During my two pregnancies, I have seen and felt examples of this. When I was pregnant with my second child, I developed placenta previa, which occurs when a baby’s placenta covers the mother’s cervix. I was being seen by Midwives (as I had been throughout my first pregnancy), and while they were monitoring my placenta’s placement, they told me I had a strong possibility of having a Caesarean section (C-Section) if the placenta did not move. For this reason, I was switched to a team of gynecologists. The new doctors at the hospital were all men, and in my initial meetings, I lost the warmth, compassion, and time I was getting from the Midwives.
A few weeks from my due date, I was cleared to deliver the baby naturally, as the placenta had moved enough out of the way! I was ecstatic, but my gynecologist still scheduled me for a C-section, telling me that it was too risky to try to have my baby naturally. I left the office in so much emotional pain and confusion, feeling betrayed and dismissed. I went to the Midwives and sincerely asked them to take me back, and by the grace of the universe, they did. With them, I was able to deliver my baby naturally and safely.
After I had my second child, I experienced postpartum depression. I felt my body and mind were unbalanced, and my hormones were out of control. I made an appointment with my primary care physician, and after meeting with her, she recommended joining Weight Watchers and to prescribe me anti-depressants. I left her office feeling worse than when I had come in.
These experiences (on top of many others in the past) led me to seek alternative medical care at a local institution, the National University of Health Sciences (NUHS). At NUHS, students in their last year offer clinical hours (under the supervision of an attending doctor) and work with clients to reach the root cause of the ailment, work on solutions together, and try traditional and alternative forms of medicine.
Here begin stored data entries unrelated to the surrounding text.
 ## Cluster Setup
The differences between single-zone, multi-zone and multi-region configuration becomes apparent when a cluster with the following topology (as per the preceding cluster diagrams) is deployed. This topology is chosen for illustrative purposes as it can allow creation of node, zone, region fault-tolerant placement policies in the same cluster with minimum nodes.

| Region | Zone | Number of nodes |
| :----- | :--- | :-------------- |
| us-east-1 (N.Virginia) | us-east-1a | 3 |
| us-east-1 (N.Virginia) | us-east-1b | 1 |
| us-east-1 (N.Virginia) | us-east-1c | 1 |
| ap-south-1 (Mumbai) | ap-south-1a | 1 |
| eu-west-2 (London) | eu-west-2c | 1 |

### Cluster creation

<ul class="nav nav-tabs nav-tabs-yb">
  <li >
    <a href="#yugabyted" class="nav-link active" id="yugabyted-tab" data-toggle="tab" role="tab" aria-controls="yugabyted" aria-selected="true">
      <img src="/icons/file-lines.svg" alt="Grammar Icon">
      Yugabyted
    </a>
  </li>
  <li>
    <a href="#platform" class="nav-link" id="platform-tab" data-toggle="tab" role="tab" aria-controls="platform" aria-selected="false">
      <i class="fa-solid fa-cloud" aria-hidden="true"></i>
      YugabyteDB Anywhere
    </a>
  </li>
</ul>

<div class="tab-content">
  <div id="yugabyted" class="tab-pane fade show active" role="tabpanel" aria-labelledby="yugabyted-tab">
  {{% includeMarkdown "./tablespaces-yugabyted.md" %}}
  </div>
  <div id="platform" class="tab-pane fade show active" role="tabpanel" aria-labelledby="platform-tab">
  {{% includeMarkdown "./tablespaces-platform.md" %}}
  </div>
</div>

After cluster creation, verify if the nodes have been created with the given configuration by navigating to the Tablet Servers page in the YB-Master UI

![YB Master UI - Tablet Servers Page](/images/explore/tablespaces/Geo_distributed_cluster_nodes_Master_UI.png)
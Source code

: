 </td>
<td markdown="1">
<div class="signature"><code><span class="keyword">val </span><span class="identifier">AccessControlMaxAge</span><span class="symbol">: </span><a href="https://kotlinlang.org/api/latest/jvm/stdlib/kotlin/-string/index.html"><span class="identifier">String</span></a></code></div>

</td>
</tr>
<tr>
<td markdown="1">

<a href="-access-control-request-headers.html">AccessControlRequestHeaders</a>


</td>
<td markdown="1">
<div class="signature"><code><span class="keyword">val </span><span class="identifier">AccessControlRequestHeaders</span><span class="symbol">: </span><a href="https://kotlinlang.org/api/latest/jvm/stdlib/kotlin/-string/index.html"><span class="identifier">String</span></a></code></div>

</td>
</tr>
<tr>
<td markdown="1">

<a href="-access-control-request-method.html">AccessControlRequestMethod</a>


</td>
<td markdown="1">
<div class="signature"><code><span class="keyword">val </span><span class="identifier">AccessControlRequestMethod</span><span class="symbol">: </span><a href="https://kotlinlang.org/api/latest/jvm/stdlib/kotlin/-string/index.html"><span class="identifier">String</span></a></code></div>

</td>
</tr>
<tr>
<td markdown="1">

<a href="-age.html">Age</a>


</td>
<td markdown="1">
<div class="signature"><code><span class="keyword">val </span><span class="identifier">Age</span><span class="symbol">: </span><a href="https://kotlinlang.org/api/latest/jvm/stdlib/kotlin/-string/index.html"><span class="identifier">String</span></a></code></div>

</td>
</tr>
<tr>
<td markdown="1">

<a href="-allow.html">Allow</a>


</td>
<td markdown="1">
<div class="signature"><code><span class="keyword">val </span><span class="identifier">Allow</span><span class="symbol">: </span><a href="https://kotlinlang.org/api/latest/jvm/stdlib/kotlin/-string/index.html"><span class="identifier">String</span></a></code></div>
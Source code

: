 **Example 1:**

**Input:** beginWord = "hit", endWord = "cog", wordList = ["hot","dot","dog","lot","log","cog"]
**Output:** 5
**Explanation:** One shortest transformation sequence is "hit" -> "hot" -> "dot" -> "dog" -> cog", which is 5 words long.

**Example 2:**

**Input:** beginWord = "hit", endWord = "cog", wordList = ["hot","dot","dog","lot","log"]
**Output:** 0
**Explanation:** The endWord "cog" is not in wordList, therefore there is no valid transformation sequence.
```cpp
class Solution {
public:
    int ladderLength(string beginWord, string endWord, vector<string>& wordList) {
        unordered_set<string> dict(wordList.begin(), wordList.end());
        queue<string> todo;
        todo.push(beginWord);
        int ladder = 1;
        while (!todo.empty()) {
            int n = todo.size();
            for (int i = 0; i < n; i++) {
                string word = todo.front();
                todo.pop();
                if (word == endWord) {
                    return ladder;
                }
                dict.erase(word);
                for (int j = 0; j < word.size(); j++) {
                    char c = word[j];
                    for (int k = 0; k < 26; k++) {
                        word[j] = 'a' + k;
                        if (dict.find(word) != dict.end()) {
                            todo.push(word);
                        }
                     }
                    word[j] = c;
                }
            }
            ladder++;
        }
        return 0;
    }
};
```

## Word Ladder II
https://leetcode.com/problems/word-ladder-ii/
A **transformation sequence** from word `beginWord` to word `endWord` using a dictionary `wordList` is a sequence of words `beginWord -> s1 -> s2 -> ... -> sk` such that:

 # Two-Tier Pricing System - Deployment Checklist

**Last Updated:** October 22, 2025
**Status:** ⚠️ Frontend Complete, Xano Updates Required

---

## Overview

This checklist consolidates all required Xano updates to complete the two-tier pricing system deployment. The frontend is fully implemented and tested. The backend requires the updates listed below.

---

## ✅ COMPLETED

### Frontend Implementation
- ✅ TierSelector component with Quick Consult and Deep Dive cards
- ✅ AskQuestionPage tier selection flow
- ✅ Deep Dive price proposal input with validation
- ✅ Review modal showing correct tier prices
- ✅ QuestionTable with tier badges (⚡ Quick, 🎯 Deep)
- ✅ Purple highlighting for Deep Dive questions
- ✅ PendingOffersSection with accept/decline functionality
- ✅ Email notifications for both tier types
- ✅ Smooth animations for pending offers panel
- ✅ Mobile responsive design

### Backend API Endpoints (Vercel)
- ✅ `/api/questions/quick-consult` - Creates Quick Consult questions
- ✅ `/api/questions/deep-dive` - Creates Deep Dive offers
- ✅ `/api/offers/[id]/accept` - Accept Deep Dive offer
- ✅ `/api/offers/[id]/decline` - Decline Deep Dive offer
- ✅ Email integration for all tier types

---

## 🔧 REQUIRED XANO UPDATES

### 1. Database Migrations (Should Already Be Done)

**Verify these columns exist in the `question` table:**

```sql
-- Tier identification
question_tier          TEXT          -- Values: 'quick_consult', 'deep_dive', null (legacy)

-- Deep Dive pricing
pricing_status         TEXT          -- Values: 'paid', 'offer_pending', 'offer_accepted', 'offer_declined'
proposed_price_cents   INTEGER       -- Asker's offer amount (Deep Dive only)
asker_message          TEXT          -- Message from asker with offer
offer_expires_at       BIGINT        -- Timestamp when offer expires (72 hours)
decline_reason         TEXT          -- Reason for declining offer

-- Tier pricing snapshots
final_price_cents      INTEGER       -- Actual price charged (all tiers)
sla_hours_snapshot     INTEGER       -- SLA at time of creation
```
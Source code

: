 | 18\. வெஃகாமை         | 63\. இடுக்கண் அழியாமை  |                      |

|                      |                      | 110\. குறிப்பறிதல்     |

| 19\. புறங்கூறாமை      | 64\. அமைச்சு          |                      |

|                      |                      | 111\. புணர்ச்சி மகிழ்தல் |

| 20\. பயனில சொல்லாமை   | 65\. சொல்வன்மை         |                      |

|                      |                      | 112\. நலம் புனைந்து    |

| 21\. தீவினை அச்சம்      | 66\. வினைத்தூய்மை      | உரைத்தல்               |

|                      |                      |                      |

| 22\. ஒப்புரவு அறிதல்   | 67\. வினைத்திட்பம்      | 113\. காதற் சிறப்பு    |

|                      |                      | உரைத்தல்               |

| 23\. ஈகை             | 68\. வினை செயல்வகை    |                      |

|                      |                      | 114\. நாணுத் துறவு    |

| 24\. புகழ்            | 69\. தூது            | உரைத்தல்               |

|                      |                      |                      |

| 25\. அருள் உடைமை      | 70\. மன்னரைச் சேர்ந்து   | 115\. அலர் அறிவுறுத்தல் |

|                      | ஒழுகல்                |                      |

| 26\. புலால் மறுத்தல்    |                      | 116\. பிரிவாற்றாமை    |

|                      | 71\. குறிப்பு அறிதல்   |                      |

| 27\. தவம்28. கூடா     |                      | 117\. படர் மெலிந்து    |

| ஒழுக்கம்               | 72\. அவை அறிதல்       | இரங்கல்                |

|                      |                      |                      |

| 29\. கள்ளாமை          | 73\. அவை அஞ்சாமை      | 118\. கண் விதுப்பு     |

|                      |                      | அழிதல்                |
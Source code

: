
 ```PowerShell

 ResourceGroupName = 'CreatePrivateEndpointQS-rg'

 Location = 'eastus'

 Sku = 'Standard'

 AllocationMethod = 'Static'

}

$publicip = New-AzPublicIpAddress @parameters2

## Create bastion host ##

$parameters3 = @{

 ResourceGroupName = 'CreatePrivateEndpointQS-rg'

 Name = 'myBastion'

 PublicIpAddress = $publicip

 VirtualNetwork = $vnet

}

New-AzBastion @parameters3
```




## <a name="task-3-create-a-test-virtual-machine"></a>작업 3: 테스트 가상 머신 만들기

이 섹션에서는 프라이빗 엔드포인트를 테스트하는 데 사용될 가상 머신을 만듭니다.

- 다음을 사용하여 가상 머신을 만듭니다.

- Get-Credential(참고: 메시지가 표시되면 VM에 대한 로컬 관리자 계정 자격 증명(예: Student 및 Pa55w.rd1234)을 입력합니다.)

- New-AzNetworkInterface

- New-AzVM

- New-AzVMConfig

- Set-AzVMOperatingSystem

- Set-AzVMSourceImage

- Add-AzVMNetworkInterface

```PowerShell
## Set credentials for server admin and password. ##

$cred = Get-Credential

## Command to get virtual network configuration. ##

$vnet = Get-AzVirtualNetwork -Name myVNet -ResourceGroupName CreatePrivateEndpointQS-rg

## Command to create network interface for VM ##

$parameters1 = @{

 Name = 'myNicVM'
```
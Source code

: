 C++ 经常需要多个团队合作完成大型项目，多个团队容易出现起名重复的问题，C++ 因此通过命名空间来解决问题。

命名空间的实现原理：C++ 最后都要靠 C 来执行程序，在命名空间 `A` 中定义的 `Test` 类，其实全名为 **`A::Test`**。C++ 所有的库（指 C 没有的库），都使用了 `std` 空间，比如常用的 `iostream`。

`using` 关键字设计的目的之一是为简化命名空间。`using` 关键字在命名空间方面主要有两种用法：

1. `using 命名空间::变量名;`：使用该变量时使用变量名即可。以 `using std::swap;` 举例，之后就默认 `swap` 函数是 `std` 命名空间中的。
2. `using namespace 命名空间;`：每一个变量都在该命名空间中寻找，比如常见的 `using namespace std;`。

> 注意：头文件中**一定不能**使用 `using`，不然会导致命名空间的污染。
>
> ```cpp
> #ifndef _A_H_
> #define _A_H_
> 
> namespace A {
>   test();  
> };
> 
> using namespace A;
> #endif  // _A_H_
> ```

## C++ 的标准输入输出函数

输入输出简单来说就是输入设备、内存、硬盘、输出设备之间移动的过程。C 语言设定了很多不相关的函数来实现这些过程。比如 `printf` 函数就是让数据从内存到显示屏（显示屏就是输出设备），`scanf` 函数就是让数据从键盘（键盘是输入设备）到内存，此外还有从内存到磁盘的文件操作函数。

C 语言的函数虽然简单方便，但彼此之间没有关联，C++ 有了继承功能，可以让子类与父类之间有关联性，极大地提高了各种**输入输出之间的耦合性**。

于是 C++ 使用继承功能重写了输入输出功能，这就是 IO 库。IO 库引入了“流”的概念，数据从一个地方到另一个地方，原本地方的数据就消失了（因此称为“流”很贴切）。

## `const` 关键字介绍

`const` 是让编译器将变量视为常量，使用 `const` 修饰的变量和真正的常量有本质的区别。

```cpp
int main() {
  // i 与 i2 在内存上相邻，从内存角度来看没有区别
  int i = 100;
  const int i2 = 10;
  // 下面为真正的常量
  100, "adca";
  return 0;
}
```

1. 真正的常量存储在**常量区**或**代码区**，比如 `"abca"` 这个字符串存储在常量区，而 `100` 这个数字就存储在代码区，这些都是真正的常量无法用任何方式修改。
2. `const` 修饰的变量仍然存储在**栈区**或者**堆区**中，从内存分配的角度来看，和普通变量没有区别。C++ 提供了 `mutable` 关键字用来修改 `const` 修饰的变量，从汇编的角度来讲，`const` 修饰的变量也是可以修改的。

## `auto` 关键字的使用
With them, I was able to focus on nutrition and food as medicine, stress management, referrals for therapy, and a support system that looked beyond the ailments I was facing. This approach to health care was transformative for me. My family has been thriving with the new lifestyle changes we’ve been able to implement under the care of NUHS. We began paying attention to our nutrition, focusing on whole and organic foods, and relying less on processed foods. We are teaching our children how to read food labels, especially paying attention to sugar content. We adopted an active lifestyle by taking our children on nature hikes to parks and forests, especially those that have mountains and bodies of water to explore. I am teaching them the connection between nature and ourselves and the interconnection of all that exists in our universe. We bike together and limit screen time, as well as make conscious decisions on the type of media content we consume. We have incorporated meditation practices and are engaging in gentle parenting as much as we can. We know that “while not one of these practices could alone directly treat disease, they provide a healthy environment for the body to cure itself.”
It is important to acknowledge my family’s privilege in accessing this approach to wellness. For instance, we have a health insurance PPO plan, and we can afford to set money aside from our paychecks to build our Health Savings Account. We have the financial means and access to buy organic and whole food, and we can afford to live in a safe neighborhood with plenty of outdoor space. We have flexible jobs that allow us to take time off and take our children to explore different places, and we do not have to worry about the color of our skin when traveling. We have reliable transportation to take us places for outdoor fun and exploration, especially in lieu of traveling by plane or public transportation during a global pandemic.
I have not been to a general practitioner doctor since 2018, but I do still seek care through more culturally responsive providers. While an alternative, more culturally responsive approach to health care has been best for my family, I understand this choice might not work for all. Many people take a standard approach to wellness, but often, the same privilege my family has, is required for a standard approach as well. We must improve access to quality preventive care and screenings by working to transform primary care and make it more available and equitable to all, no matter the approach a family chooses to take.
Further, we must make space alongside standard health care for alternative medicine and indigenous practices, and we must make that space easy to access. Privilege should not be required to have access to a healthy lifestyle or equitable health care that honors culturally relevant approaches to wellness. Everyone should have access to healthy and organic food, safe green spaces, peace of mind when being in new places, and economic justice so that people do not have to choose between a healthy meal and paying bills. Everyone should be able to seek the type of health care that is right for their family. Folks deserve to feel heard and supported by the physicians that serve them. We have to address the social determinants of health and acknowledge the racial inequities that prevent folks from having the privileges my family now enjoys.